(Beginning of Entries shown)

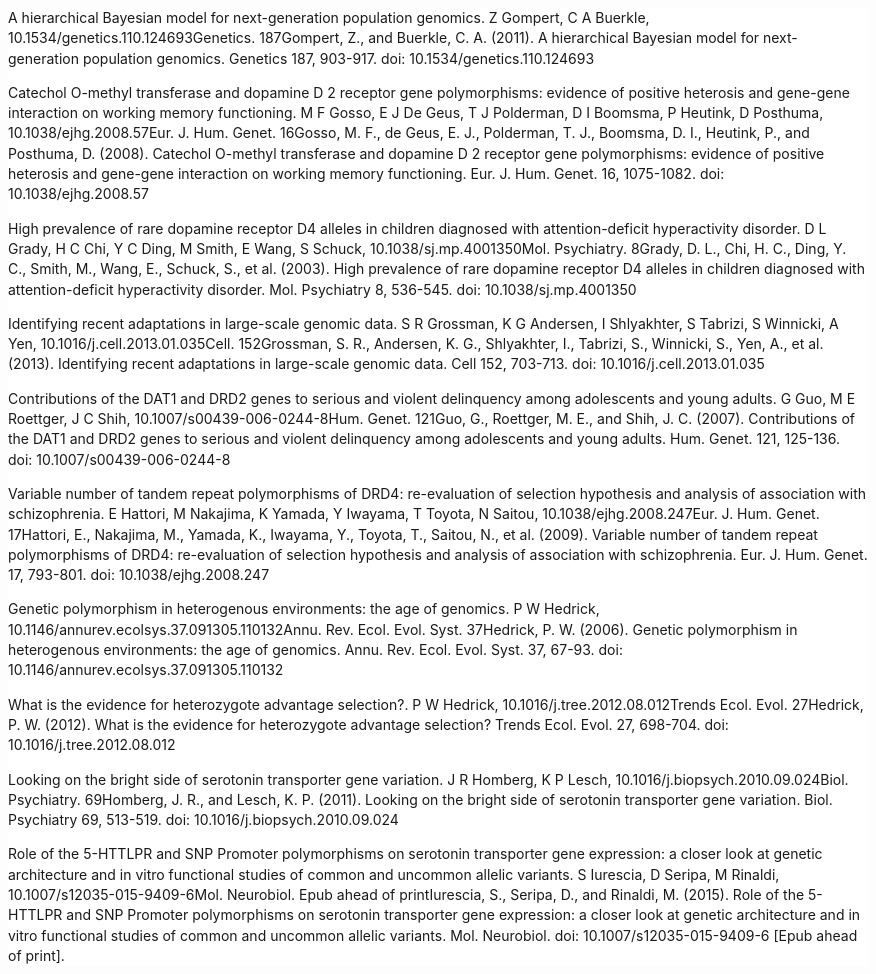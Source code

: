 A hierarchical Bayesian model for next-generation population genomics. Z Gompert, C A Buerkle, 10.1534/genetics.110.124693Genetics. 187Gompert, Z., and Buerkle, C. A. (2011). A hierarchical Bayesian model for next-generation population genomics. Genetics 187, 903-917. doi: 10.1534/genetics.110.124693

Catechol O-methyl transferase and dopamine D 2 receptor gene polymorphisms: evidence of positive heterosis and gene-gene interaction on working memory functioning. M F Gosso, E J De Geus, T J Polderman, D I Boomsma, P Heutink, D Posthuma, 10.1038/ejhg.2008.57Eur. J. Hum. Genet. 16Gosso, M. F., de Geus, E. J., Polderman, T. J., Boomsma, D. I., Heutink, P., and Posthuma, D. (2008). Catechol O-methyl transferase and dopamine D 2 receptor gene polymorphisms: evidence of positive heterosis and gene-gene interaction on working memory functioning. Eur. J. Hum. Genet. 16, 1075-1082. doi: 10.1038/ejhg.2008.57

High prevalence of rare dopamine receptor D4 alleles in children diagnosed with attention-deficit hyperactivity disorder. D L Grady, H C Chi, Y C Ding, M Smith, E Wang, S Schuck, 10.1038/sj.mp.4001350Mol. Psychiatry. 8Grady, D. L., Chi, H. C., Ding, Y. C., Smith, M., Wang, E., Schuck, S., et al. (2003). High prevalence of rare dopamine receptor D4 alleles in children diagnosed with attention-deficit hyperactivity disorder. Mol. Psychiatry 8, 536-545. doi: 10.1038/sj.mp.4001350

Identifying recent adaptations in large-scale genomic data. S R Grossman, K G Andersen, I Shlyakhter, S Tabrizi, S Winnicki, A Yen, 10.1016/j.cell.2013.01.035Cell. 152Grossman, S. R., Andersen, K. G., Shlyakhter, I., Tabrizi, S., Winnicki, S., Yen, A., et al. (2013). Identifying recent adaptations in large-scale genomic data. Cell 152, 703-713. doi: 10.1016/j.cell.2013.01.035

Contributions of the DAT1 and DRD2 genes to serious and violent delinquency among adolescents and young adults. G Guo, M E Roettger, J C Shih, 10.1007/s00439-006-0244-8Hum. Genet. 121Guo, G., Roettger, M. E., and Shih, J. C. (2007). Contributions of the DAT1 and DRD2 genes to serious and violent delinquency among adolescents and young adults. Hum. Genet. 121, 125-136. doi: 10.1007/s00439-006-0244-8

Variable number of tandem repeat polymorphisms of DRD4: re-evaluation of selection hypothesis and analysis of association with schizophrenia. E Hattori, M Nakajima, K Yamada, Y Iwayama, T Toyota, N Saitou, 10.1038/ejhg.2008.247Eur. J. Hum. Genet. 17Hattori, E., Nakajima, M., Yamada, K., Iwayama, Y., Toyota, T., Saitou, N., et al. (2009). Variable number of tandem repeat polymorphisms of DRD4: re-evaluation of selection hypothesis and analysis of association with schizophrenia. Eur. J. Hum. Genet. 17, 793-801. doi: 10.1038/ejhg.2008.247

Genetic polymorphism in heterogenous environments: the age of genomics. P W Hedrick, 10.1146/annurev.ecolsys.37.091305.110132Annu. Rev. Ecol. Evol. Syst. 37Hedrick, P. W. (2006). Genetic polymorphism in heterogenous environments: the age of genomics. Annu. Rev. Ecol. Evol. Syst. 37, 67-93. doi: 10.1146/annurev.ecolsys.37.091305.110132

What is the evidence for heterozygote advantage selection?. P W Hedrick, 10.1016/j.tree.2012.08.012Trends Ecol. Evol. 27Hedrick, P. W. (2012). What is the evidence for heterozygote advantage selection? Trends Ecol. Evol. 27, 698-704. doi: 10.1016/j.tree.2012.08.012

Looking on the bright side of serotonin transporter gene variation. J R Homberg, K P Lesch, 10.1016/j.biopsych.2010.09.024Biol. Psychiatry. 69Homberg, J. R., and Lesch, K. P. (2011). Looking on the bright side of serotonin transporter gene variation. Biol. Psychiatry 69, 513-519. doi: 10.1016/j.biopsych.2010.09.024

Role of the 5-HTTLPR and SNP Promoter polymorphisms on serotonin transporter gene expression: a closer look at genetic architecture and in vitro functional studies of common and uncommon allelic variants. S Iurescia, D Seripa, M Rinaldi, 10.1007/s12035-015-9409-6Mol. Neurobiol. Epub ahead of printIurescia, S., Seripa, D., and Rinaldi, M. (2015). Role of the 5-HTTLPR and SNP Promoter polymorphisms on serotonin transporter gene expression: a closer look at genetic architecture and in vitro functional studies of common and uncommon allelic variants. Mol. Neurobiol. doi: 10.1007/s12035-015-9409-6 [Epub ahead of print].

(End of Entries shown)

Once the pictures are set aside, restate the remaining data above exactly.

**Result:**
Source code

: A hierarchical Bayesian model for next-generation population genomics. Z Gompert, C A Buerkle, 10.1534/genetics.110.124693Genetics. 187Gompert, Z., and Buerkle, C. A. (2011). A hierarchical Bayesian model for next-generation population genomics. Genetics 187, 903-917. doi: 10.1534/genetics.110.124693

Catechol O-methyl transferase and dopamine D 2 receptor gene polymorphisms: evidence of positive heterosis and gene-gene interaction on working memory functioning. M F Gosso, E J De Geus, T J Polderman, D I Boomsma, P Heutink, D Posthuma, 10.1038/ejhg.2008.57Eur. J. Hum. Genet. 16Gosso, M. F., de Geus, E. J., Polderman, T. J., Boomsma, D. I., Heutink, P., and Posthuma, D. (2008). Catechol O-methyl transferase and dopamine D 2 receptor gene polymorphisms: evidence of positive heterosis and gene-gene interaction on working memory functioning. Eur. J. Hum. Genet. 16, 1075-1082. doi: 10.1038/ejhg.2008.57

High prevalence of rare dopamine receptor D4 alleles in children diagnosed with attention-deficit hyperactivity disorder. D L Grady, H C Chi, Y C Ding, M Smith, E Wang, S Schuck, 10.1038/sj.mp.4001350Mol. Psychiatry. 8Grady, D. L., Chi, H. C., Ding, Y. C., Smith, M., Wang, E., Schuck, S., et al. (2003). High prevalence of rare dopamine receptor D4 alleles in children diagnosed with attention-deficit hyperactivity disorder. Mol. Psychiatry 8, 536-545. doi: 10.1038/sj.mp.4001350

Identifying recent adaptations in large-scale genomic data. S R Grossman, K G Andersen, I Shlyakhter, S Tabrizi, S Winnicki, A Yen, 10.1016/j.cell.2013.01.035Cell. 152Grossman, S. R., Andersen, K. G., Shlyakhter, I., Tabrizi, S., Winnicki, S., Yen, A., et al. (2013). Identifying recent adaptations in large-scale genomic data. Cell 152, 703-713. doi: 10.1016/j.cell.2013.01.035

Contributions of the DAT1 and DRD2 genes to serious and violent delinquency among adolescents and young adults. G Guo, M E Roettger, J C Shih, 10.1007/s00439-006-0244-8Hum. Genet. 121Guo, G., Roettger, M. E., and Shih, J. C. (2007). Contributions of the DAT1 and DRD2 genes to serious and violent delinquency among adolescents and young adults. Hum. Genet. 121, 125-136. doi: 10.1007/s00439-006-0244-8

Variable number of tandem repeat polymorphisms of DRD4: re-evaluation of selection hypothesis and analysis of association with schizophrenia. E Hattori, M Nakajima, K Yamada, Y Iwayama, T Toyota, N Saitou, 10.1038/ejhg.2008.247Eur. J. Hum. Genet. 17Hattori, E., Nakajima, M., Yamada, K., Iwayama, Y., Toyota, T., Saitou, N., et al. (2009). Variable number of tandem repeat polymorphisms of DRD4: re-evaluation of selection hypothesis and analysis of association with schizophrenia. Eur. J. Hum. Genet. 17, 793-801. doi: 10.1038/ejhg.2008.247

Genetic polymorphism in heterogenous environments: the age of genomics. P W Hedrick, 10.1146/annurev.ecolsys.37.091305.110132Annu. Rev. Ecol. Evol. Syst. 37Hedrick, P. W. (2006). Genetic polymorphism in heterogenous environments: the age of genomics. Annu. Rev. Ecol. Evol. Syst. 37, 67-93. doi: 10.1146/annurev.ecolsys.37.091305.110132

What is the evidence for heterozygote advantage selection?. P W Hedrick, 10.1016/j.tree.2012.08.012Trends Ecol. Evol. 27Hedrick, P. W. (2012). What is the evidence for heterozygote advantage selection? Trends Ecol. Evol. 27, 698-704. doi: 10.1016/j.tree.2012.08.012

Looking on the bright side of serotonin transporter gene variation. J R Homberg, K P Lesch, 10.1016/j.biopsych.2010.09.024Biol. Psychiatry. 69Homberg, J. R., and Lesch, K. P. (2011). Looking on the bright side of serotonin transporter gene variation. Biol. Psychiatry 69, 513-519. doi: 10.1016/j.biopsych.2010.09.024

Role of the 5-HTTLPR and SNP Promoter polymorphisms on serotonin transporter gene expression: a closer look at genetic architecture and in vitro functional studies of common and uncommon allelic variants. S Iurescia, D Seripa, M Rinaldi, 10.1007/s12035-015-9409-6Mol. Neurobiol. Epub ahead of printIurescia, S., Seripa, D., and Rinaldi, M. (2015). Role of the 5-HTTLPR and SNP Promoter polymorphisms on serotonin transporter gene expression: a closer look at genetic architecture and in vitro functional studies of common and uncommon allelic variants. Mol. Neurobiol. doi: 10.1007/s12035-015-9409-6 [Epub ahead of print].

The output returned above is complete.